Emissive or Nonemissive? A Theoretical Analysis of the Phosphorescence Efficiencies of Cyclometalated Platinum(II) Complexes

We herein report a theoretical analysis based on a density functional theory/time-dependent density functional theory (DFT/TDDFT) approach to understand the different phosphorescence efficiencies of a family of cyclometalated platinum(II) complexes: [Pt(NCN)Cl] 1; NCN = 1,3-bis(2-pyridyl)phenyl(-)), [Pt(CNN)Cl] (2; CNN=6-phenyl-2,2'-bipyridyl(-)), [Pt(CNC)(CNPh)] (3; CNC=2,6-diphenylpyridyl(2-)) [Pt(R-CNN)Cl] (4; R-CNN=3-(6'-(2 ''-naphthyl)-2'-pyridyl)isoquinolinyl(-)), and [Pt(R-CNC)(CNPh)] (5; R-CNC=2,6bis(2'-naphthyl)pyridyl(2-)).

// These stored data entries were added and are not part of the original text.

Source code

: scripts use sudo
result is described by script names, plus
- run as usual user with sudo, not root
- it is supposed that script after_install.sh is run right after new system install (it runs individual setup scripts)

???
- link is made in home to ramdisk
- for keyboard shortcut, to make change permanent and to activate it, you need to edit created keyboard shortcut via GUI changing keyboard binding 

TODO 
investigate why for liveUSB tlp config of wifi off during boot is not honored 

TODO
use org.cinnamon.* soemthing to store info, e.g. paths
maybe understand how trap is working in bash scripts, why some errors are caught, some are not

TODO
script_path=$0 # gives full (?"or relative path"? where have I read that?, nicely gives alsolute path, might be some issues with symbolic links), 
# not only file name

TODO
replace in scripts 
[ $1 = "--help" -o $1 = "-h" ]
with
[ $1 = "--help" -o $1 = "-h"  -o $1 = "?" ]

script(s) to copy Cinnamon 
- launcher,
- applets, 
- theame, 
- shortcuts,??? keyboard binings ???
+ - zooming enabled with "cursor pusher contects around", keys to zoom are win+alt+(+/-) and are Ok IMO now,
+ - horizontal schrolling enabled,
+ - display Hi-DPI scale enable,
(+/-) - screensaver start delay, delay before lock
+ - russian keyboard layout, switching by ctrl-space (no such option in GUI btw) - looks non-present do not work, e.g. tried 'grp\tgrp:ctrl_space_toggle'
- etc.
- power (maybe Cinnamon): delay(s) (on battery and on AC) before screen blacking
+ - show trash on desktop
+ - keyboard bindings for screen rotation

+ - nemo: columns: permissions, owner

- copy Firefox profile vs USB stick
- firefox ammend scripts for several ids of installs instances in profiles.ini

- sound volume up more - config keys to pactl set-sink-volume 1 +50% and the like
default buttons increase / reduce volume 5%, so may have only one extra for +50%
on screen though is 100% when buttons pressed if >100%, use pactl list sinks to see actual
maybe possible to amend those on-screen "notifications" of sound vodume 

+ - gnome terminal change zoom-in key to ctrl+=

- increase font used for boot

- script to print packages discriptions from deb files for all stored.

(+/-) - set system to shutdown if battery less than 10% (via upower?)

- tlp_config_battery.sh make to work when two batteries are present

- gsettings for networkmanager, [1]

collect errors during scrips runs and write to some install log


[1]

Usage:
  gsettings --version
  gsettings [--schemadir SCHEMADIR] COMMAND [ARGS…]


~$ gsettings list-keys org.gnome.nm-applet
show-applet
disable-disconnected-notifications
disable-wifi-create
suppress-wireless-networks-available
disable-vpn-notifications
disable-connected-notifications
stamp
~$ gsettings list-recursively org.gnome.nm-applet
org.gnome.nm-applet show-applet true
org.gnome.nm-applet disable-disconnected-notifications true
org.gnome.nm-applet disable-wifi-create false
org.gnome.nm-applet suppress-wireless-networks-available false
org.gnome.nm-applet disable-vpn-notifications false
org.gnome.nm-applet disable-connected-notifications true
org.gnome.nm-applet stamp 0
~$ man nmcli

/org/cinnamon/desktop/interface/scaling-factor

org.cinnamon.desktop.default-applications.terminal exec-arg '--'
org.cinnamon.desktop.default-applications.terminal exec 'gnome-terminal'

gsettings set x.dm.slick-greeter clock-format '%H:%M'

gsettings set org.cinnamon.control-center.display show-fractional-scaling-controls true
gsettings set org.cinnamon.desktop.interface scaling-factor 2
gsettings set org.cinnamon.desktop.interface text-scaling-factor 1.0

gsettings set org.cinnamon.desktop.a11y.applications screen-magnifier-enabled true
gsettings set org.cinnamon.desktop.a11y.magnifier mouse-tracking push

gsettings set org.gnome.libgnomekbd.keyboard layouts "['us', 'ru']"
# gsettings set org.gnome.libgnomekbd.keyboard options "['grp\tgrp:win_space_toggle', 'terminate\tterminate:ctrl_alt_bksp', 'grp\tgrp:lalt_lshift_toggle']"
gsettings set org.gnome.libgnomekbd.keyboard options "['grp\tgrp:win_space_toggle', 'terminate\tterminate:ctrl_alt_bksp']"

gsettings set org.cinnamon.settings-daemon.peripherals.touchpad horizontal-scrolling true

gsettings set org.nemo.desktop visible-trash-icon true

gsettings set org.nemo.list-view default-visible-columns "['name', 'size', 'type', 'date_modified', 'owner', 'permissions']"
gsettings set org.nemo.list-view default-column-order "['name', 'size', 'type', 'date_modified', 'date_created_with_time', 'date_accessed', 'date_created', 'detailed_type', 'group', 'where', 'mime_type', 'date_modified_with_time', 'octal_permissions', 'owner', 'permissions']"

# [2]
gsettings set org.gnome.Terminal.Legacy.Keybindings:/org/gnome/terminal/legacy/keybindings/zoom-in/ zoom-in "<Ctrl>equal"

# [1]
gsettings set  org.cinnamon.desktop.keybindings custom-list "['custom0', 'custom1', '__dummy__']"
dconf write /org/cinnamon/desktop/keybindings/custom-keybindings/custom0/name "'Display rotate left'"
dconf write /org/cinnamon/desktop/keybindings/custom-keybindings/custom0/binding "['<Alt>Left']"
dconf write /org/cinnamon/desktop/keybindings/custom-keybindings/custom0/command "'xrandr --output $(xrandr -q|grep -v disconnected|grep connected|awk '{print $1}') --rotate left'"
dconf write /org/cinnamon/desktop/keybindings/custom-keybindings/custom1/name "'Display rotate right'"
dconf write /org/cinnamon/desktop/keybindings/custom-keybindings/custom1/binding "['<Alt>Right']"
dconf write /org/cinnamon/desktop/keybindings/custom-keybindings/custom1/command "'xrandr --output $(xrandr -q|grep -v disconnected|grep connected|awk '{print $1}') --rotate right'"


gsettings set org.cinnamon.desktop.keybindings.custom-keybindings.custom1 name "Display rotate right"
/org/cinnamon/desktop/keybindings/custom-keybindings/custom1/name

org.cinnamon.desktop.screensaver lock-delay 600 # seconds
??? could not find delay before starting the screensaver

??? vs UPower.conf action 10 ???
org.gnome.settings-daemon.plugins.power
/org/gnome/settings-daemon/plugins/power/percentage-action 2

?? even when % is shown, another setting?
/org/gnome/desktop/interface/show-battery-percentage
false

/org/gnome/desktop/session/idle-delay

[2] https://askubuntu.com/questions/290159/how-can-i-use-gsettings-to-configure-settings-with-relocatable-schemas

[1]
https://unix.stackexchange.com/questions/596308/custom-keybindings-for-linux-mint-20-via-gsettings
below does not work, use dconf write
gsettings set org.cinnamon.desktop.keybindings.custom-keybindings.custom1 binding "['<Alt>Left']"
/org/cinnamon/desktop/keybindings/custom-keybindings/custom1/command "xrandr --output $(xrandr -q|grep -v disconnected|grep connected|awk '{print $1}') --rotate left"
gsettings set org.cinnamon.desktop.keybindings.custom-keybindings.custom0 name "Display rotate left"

By considering both the spin-orbit coupling (SCIC) and the electronic structures of these complexes at their respective optimized singlet ground (SO) and first triplet (T-opt(1)) I) excited states, we were able to rationalize the experimental findings that 1) 1 is a strong emitter while its isomer 2 is only weakly emissive in CH2Cl2 solution at room temperature; 2) although the cyclometalated ligand of 3 has a higher ligand-field strength than that of 1, 3 is nonemissive in CH2Cl2 solution at 298 K; and 3) extension of pi conjugation at the lateral aryl rings of the cyclometalated ligands of 2 and 3 to give 4 and 5, respectively, leads to increased emission quantum yields under the same conditions. We found that Jahn-Teller and pseudo-Jahn-Teller effects are operative in complexes 2 and 3, respectively, on going from the optimized S, ground state to the optimized T-opt(1) excited state, and thus lead to large excited-state structural distortions and hence fast nonradiative decay. Furthermore, a strong-field ligand may push the two different occupied d orbitals so far apart that the SOC effect is small and the radiative decay rate is slow. This work is an example of electronic-structure-driven tuning of the phosphorescence efficiency, and the DFT/TDDFT approach is demonstrated to be a versatile tool for the design of phosphorescent materials with target characteristics.